Founded in 2002, Blogads was essentially an aggregator that brought together a large amount of blogs into a single market. As a result, advertisers began to look at these blogs in a more favorable light and the money these sites brought in was quickly put to use to make the blogs look more professional and respectable.

Consider the Huffington Post. Once a humble blog, it began generating a steady revenue of advertising money and is now a proper and influential media organization.

The advertising money also meant that blogging could be a legitimate profession – or at least a stepping stone to one. Many popular bloggers were eventually picked up by mainstream media outlets and became legitimate journalists.

This was the career path of Matthew Yglesias, who started out as a blogger before being hired to write for the American Prospect, Slate and the Atlantic.

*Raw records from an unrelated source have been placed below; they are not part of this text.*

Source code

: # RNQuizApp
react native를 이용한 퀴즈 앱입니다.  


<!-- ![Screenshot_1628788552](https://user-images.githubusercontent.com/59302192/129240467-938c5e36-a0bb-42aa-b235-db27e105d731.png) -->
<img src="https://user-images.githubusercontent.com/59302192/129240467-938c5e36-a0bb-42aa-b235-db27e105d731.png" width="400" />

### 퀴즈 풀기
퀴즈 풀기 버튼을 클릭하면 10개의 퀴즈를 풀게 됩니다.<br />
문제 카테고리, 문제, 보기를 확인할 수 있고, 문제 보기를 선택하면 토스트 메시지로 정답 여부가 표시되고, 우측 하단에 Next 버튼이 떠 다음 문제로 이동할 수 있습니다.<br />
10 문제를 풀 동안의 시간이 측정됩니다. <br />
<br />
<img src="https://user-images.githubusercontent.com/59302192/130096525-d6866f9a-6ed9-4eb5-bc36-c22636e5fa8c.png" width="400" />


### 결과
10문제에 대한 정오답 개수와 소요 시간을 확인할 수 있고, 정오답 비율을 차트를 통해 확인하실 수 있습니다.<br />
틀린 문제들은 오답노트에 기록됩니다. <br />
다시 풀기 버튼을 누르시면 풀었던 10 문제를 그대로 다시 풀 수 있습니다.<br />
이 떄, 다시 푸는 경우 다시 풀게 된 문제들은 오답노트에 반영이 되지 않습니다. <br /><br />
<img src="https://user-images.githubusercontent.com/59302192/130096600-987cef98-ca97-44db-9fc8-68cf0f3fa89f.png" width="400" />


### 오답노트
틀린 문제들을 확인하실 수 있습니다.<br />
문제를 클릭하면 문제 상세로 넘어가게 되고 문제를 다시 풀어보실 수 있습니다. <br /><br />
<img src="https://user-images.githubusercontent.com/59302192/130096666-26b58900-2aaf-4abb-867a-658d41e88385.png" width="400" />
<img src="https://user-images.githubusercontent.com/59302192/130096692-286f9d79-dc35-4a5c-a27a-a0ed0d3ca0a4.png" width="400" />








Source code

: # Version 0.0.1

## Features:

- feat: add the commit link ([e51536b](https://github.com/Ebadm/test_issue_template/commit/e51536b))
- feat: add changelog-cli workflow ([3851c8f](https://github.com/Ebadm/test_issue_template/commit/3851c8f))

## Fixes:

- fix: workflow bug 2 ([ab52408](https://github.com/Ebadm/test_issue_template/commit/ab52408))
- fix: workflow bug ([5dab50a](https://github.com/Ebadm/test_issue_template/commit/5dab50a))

Oddly enough, as more bloggers became journalists, more journalists became bloggers. Big media and new media began converging into one entity.

And thus the definition of “journalist” and “blogger” started to blur.

Newspapers like the New York Times and the Washington Post hired bloggers to work as journalists. Simultaneously, journalists who were already on staff were told to start working on blogs for the newspaper’s website, or they left their jobs to start their own blogs.

Andrew Sullivan, a British journalist based in the United States, went full circle: he quit working for the New Republic to start the Daily Dish blog, where he wrote about economics and politics. The site became extremely popular, and he, along with several other bloggers, was eventually hired by the Atlantic to write for their website.

The New Front Page Key Idea #4: The public now plays a vital role in which stories are reported on and how they are covered.

Even though the lines have blurred between “blogging” and “journalism,” one thing is clear: media outlets are no longer closed and exclusive systems. Just a couple of decades ago, journalists wrote stories to a largely voiceless audience. It’s now impossible not to hear the voices of this mass of people – and they’re included every step of the way.

Many of the big media outlets even bring their audience into the newsroom.

On the website of the Guardian, one of the United Kingdom’s largest and most global newspapers, you can voice your opinion on what stories the outlet should cover.

There’s a similar feature at the Atlantic, the influential US magazine. Through a service called Open Wire Initiative subscribers have a direct line to the publication’s writers and editor. Users must log in, and then they can leave comments to help guide the process of generating and publishing certain stories.

The US newspaper the Register has taken things even further. They’ve practically made their audience the editor.

At this outlet, writers are completely at the mercy of the readers, who not only suggest ideas and topics but also vote on which articles the reporters are assigned. The audience also holds the journalists accountable for any inconsistencies – even going so far as to question the quality of their writing style and the validity of their sources.

This is reporting done in a completely transparent way, freely showing the readers where their information is coming from.

Clearly, the media audience has come a long way. Once a powerless product of the media’s effort to rake in advertising money, they are now empowered customers who play an integral role in the media’s ever-evolving processes.

In Review: The New Front Page Book Summary

The key message in this book:

Since the advent of the internet, the media landscape has evolved in many ways. A crucial part of this transformation has been the way it interacts with its audience and readership. Newspapers, radio and television once viewed the public as nothing more than a number that increased their advertising rates. But with the introduction and popularization of the internet and news blogs, the audience has become involved in every part of the production and publication of the news.